- Work task -
Are you able to quote each entry exactly as written?

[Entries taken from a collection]
===
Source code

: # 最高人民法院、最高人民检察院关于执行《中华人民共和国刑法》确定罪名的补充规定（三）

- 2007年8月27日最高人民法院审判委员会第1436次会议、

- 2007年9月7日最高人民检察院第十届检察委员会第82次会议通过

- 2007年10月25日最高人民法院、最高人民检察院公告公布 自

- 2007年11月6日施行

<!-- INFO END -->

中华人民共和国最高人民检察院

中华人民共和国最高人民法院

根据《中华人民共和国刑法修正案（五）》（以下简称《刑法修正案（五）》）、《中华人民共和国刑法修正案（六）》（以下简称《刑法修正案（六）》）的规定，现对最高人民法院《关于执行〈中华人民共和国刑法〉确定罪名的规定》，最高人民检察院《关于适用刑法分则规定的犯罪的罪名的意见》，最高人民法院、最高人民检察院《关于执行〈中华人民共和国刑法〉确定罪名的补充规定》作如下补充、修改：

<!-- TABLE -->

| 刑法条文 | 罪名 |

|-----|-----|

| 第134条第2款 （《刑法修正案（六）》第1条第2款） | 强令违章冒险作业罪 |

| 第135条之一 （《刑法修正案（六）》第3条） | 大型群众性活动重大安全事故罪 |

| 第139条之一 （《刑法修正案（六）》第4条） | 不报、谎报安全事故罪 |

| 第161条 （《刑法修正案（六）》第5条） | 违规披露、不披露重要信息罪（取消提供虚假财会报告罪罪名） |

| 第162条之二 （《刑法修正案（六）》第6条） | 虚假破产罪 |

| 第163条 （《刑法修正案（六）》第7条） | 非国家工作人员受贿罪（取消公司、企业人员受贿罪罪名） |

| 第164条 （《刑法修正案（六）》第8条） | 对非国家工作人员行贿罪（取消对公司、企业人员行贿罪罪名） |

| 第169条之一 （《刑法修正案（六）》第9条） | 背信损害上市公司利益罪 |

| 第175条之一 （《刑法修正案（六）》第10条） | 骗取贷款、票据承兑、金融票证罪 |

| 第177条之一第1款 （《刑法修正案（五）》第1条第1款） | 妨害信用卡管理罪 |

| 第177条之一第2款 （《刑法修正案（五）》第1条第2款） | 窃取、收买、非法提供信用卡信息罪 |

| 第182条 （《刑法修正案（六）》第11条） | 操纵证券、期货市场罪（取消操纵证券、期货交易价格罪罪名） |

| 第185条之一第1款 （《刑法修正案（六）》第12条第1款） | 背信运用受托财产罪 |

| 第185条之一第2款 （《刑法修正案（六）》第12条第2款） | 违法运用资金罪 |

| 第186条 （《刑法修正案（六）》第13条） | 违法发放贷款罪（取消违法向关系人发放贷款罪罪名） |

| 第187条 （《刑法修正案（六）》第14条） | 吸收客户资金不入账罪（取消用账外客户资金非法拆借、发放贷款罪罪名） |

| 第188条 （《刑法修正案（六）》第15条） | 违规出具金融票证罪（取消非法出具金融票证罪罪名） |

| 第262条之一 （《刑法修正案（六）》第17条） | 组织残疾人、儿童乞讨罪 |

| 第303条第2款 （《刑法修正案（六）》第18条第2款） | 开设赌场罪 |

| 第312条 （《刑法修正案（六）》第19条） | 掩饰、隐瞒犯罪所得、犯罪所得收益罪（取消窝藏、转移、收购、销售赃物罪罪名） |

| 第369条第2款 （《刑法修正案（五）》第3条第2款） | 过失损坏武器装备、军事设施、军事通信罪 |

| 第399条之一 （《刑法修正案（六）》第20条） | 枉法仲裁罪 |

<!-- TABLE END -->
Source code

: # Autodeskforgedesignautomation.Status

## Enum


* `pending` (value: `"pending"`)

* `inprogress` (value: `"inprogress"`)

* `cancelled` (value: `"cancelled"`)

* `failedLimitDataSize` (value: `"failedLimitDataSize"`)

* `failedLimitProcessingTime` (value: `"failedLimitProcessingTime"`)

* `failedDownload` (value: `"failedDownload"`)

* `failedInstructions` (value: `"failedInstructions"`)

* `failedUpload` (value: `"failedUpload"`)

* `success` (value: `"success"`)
===
- Answer to the exercise -
Source code

: # 最高人民法院、最高人民检察院关于执行《中华人民共和国刑法》确定罪名的补充规定（三）

- 2007年8月27日最高人民法院审判委员会第1436次会议、

- 2007年9月7日最高人民检察院第十届检察委员会第82次会议通过

- 2007年10月25日最高人民法院、最高人民检察院公告公布 自

- 2007年11月6日施行

<!-- INFO END -->

中华人民共和国最高人民检察院

中华人民共和国最高人民法院

根据《中华人民共和国刑法修正案（五）》（以下简称《刑法修正案（五）》）、《中华人民共和国刑法修正案（六）》（以下简称《刑法修正案（六）》）的规定，现对最高人民法院《关于执行〈中华人民共和国刑法〉确定罪名的规定》，最高人民检察院《关于适用刑法分则规定的犯罪的罪名的意见》，最高人民法院、最高人民检察院《关于执行〈中华人民共和国刑法〉确定罪名的补充规定》作如下补充、修改：

<!-- TABLE -->

| 刑法条文 | 罪名 |

|-----|-----|

| 第134条第2款 （《刑法修正案（六）》第1条第2款） | 强令违章冒险作业罪 |

| 第135条之一 （《刑法修正案（六）》第3条） | 大型群众性活动重大安全事故罪 |

| 第139条之一 （《刑法修正案（六）》第4条） | 不报、谎报安全事故罪 |

| 第161条 （《刑法修正案（六）》第5条） | 违规披露、不披露重要信息罪（取消提供虚假财会报告罪罪名） |

| 第162条之二 （《刑法修正案（六）》第6条） | 虚假破产罪 |

| 第163条 （《刑法修正案（六）》第7条） | 非国家工作人员受贿罪（取消公司、企业人员受贿罪罪名） |

| 第164条 （《刑法修正案（六）》第8条） | 对非国家工作人员行贿罪（取消对公司、企业人员行贿罪罪名） |

| 第169条之一 （《刑法修正案（六）》第9条） | 背信损害上市公司利益罪 |

| 第175条之一 （《刑法修正案（六）》第10条） | 骗取贷款、票据承兑、金融票证罪 |

| 第177条之一第1款 （《刑法修正案（五）》第1条第1款） | 妨害信用卡管理罪 |

| 第177条之一第2款 （《刑法修正案（五）》第1条第2款） | 窃取、收买、非法提供信用卡信息罪 |

| 第182条 （《刑法修正案（六）》第11条） | 操纵证券、期货市场罪（取消操纵证券、期货交易价格罪罪名） |

| 第185条之一第1款 （《刑法修正案（六）》第12条第1款） | 背信运用受托财产罪 |

| 第185条之一第2款 （《刑法修正案（六）》第12条第2款） | 违法运用资金罪 |

| 第186条 （《刑法修正案（六）》第13条） | 违法发放贷款罪（取消违法向关系人发放贷款罪罪名） |

| 第187条 （《刑法修正案（六）》第14条） | 吸收客户资金不入账罪（取消用账外客户资金非法拆借、发放贷款罪罪名） |

| 第188条 （《刑法修正案（六）》第15条） | 违规出具金融票证罪（取消非法出具金融票证罪罪名） |

| 第262条之一 （《刑法修正案（六）》第17条） | 组织残疾人、儿童乞讨罪 |

| 第303条第2款 （《刑法修正案（六）》第18条第2款） | 开设赌场罪 |

| 第312条 （《刑法修正案（六）》第19条） | 掩饰、隐瞒犯罪所得、犯罪所得收益罪（取消窝藏、转移、收购、销售赃物罪罪名） |

| 第369条第2款 （《刑法修正案（五）》第3条第2款） | 过失损坏武器装备、军事设施、军事通信罪 |

| 第399条之一 （《刑法修正案（六）》第20条） | 枉法仲裁罪 |

<!-- TABLE END -->
Source code

: # Autodeskforgedesignautomation.Status

## Enum


* `pending` (value: `"pending"`)

* `inprogress` (value: `"inprogress"`)

* `cancelled` (value: `"cancelled"`)

* `failedLimitDataSize` (value: `"failedLimitDataSize"`)

* `failedLimitProcessingTime` (value: `"failedLimitProcessingTime"`)

* `failedDownload` (value: `"failedDownload"`)

* `failedInstructions` (value: `"failedInstructions"`)

* `failedUpload` (value: `"failedUpload"`)

* `success` (value: `"success"`)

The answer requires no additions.